Virus Keeps Bosnian Families of ISIS Fighters in Syrian Camps

Dolamic expressed frustration at the continuing delay to the repatriation of the remaining Bosnians from the Middle East.

"Why can't they deport around a hundred women and children from Syria?" she asked, suggesting that the problem lies in the fact that they are "labelled as terrorists".

She said she was in touch with Bosnia's State Investigation and Protection Agency and Intelligence-Security Agency, and earlier this month wrote to ask Bosnia's Security Minister Fahrudin Radoncic "whether he is thinking about those people at all, particularly in the current situation", but has so far received no response.

Safet Sinanovic, whose daughters and grandchildren are also in a Syrian camp, has not heard from the authorities either.

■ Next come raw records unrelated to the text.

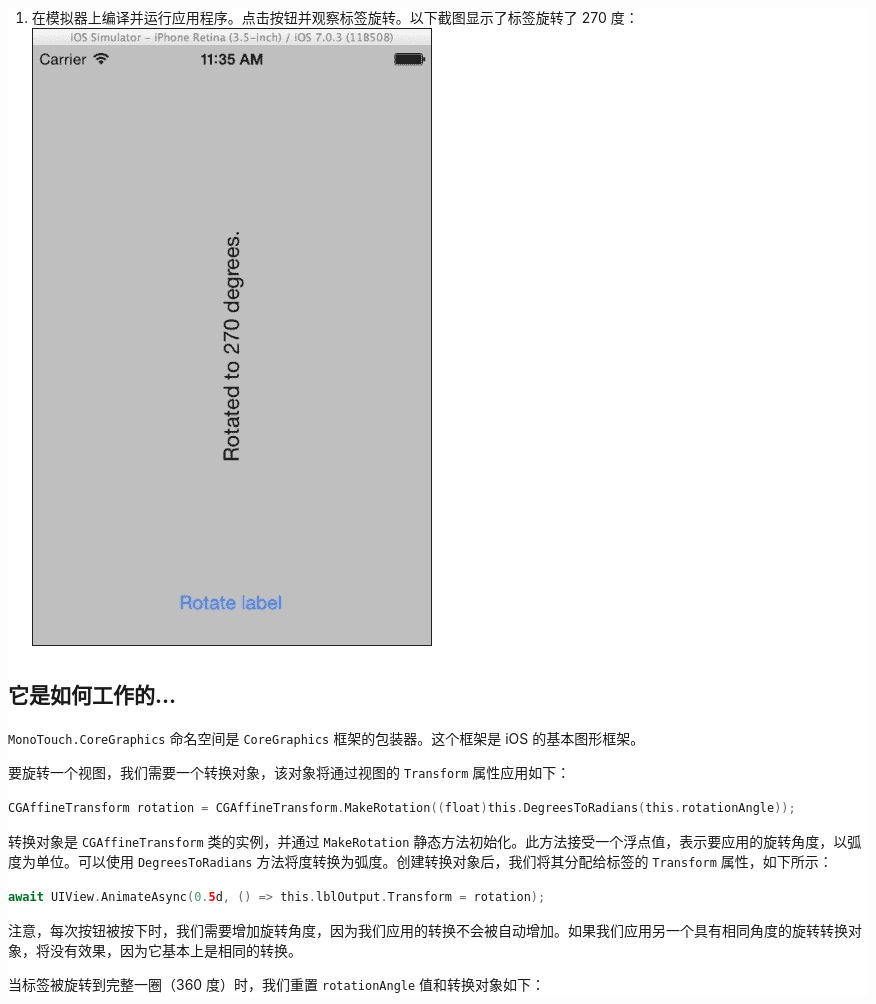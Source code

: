 1.  在模拟器上编译并运行应用程序。点击按钮并观察标签旋转。以下截图显示了标签旋转了 270 度：![如何实现...](img/8924OT_11_01.jpg)

## 它是如何工作的...

`MonoTouch.CoreGraphics` 命名空间是 `CoreGraphics` 框架的包装器。这个框架是 iOS 的基本图形框架。

要旋转一个视图，我们需要一个转换对象，该对象将通过视图的 `Transform` 属性应用如下：

```swift
CGAffineTransform rotation = CGAffineTransform.MakeRotation((float)this.DegreesToRadians(this.rotationAngle));
```

转换对象是 `CGAffineTransform` 类的实例，并通过 `MakeRotation` 静态方法初始化。此方法接受一个浮点值，表示要应用的旋转角度，以弧度为单位。可以使用 `DegreesToRadians` 方法将度转换为弧度。创建转换对象后，我们将其分配给标签的 `Transform` 属性，如下所示：

```swift
await UIView.AnimateAsync(0.5d, () => this.lblOutput.Transform = rotation);
```

注意，每次按钮被按下时，我们需要增加旋转角度，因为我们应用的转换不会被自动增加。如果我们应用另一个具有相同角度的旋转转换对象，将没有效果，因为它基本上是相同的转换。

当标签被旋转到完整一圈（360 度）时，我们重置 `rotationAngle` 值和转换对象如下：
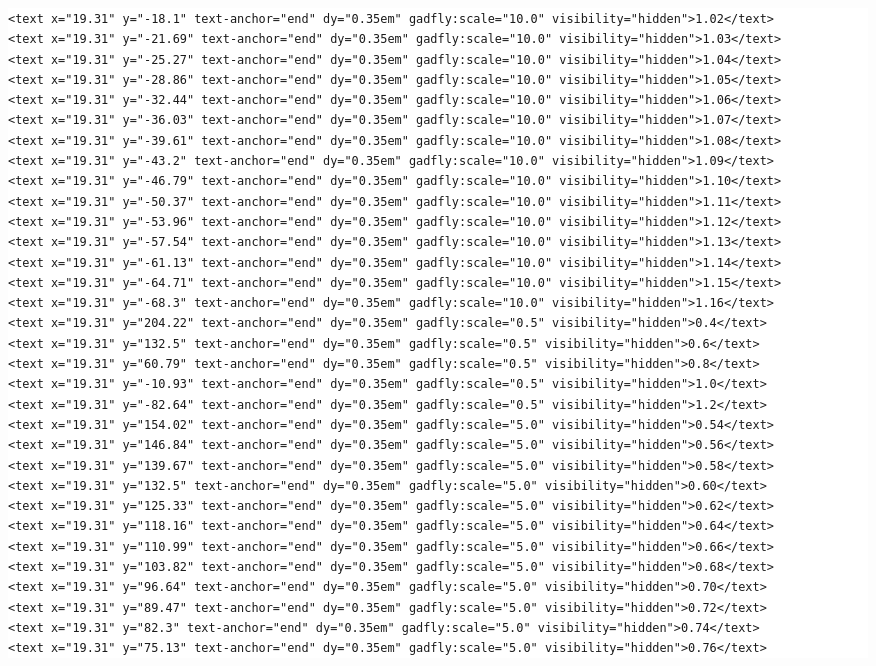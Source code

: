     <text x="19.31" y="-18.1" text-anchor="end" dy="0.35em" gadfly:scale="10.0" visibility="hidden">1.02</text>
    <text x="19.31" y="-21.69" text-anchor="end" dy="0.35em" gadfly:scale="10.0" visibility="hidden">1.03</text>
    <text x="19.31" y="-25.27" text-anchor="end" dy="0.35em" gadfly:scale="10.0" visibility="hidden">1.04</text>
    <text x="19.31" y="-28.86" text-anchor="end" dy="0.35em" gadfly:scale="10.0" visibility="hidden">1.05</text>
    <text x="19.31" y="-32.44" text-anchor="end" dy="0.35em" gadfly:scale="10.0" visibility="hidden">1.06</text>
    <text x="19.31" y="-36.03" text-anchor="end" dy="0.35em" gadfly:scale="10.0" visibility="hidden">1.07</text>
    <text x="19.31" y="-39.61" text-anchor="end" dy="0.35em" gadfly:scale="10.0" visibility="hidden">1.08</text>
    <text x="19.31" y="-43.2" text-anchor="end" dy="0.35em" gadfly:scale="10.0" visibility="hidden">1.09</text>
    <text x="19.31" y="-46.79" text-anchor="end" dy="0.35em" gadfly:scale="10.0" visibility="hidden">1.10</text>
    <text x="19.31" y="-50.37" text-anchor="end" dy="0.35em" gadfly:scale="10.0" visibility="hidden">1.11</text>
    <text x="19.31" y="-53.96" text-anchor="end" dy="0.35em" gadfly:scale="10.0" visibility="hidden">1.12</text>
    <text x="19.31" y="-57.54" text-anchor="end" dy="0.35em" gadfly:scale="10.0" visibility="hidden">1.13</text>
    <text x="19.31" y="-61.13" text-anchor="end" dy="0.35em" gadfly:scale="10.0" visibility="hidden">1.14</text>
    <text x="19.31" y="-64.71" text-anchor="end" dy="0.35em" gadfly:scale="10.0" visibility="hidden">1.15</text>
    <text x="19.31" y="-68.3" text-anchor="end" dy="0.35em" gadfly:scale="10.0" visibility="hidden">1.16</text>
    <text x="19.31" y="204.22" text-anchor="end" dy="0.35em" gadfly:scale="0.5" visibility="hidden">0.4</text>
    <text x="19.31" y="132.5" text-anchor="end" dy="0.35em" gadfly:scale="0.5" visibility="hidden">0.6</text>
    <text x="19.31" y="60.79" text-anchor="end" dy="0.35em" gadfly:scale="0.5" visibility="hidden">0.8</text>
    <text x="19.31" y="-10.93" text-anchor="end" dy="0.35em" gadfly:scale="0.5" visibility="hidden">1.0</text>
    <text x="19.31" y="-82.64" text-anchor="end" dy="0.35em" gadfly:scale="0.5" visibility="hidden">1.2</text>
    <text x="19.31" y="154.02" text-anchor="end" dy="0.35em" gadfly:scale="5.0" visibility="hidden">0.54</text>
    <text x="19.31" y="146.84" text-anchor="end" dy="0.35em" gadfly:scale="5.0" visibility="hidden">0.56</text>
    <text x="19.31" y="139.67" text-anchor="end" dy="0.35em" gadfly:scale="5.0" visibility="hidden">0.58</text>
    <text x="19.31" y="132.5" text-anchor="end" dy="0.35em" gadfly:scale="5.0" visibility="hidden">0.60</text>
    <text x="19.31" y="125.33" text-anchor="end" dy="0.35em" gadfly:scale="5.0" visibility="hidden">0.62</text>
    <text x="19.31" y="118.16" text-anchor="end" dy="0.35em" gadfly:scale="5.0" visibility="hidden">0.64</text>
    <text x="19.31" y="110.99" text-anchor="end" dy="0.35em" gadfly:scale="5.0" visibility="hidden">0.66</text>
    <text x="19.31" y="103.82" text-anchor="end" dy="0.35em" gadfly:scale="5.0" visibility="hidden">0.68</text>
    <text x="19.31" y="96.64" text-anchor="end" dy="0.35em" gadfly:scale="5.0" visibility="hidden">0.70</text>
    <text x="19.31" y="89.47" text-anchor="end" dy="0.35em" gadfly:scale="5.0" visibility="hidden">0.72</text>
    <text x="19.31" y="82.3" text-anchor="end" dy="0.35em" gadfly:scale="5.0" visibility="hidden">0.74</text>
    <text x="19.31" y="75.13" text-anchor="end" dy="0.35em" gadfly:scale="5.0" visibility="hidden">0.76</text>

"It is as if these people are not our citizens. Nobody takes care of them, nobody says anything. Everything has stopped, and [the authorities] are keeping silent," Sinanovic said.

He said he had no information about the coronavirus situation at the camp, adding that whenever he spoke to his daughters, they would just tell him they were all right.

"Maybe they would not even tell me about it. They said nothing about it, nothing about them being visited, all they said was that they were well," he said.

Vlado Azinovic, a professor at the Faculty of Political Sciences in Sarajevo and an expert on extremism and terrorism, said that the pandemic inevitably delayed the repatriation of Bosnians who are still in the Middle East.

"The only thing we see at the moment is that the arrival of the remaining people from Syria has been postponed indefinitely," he said.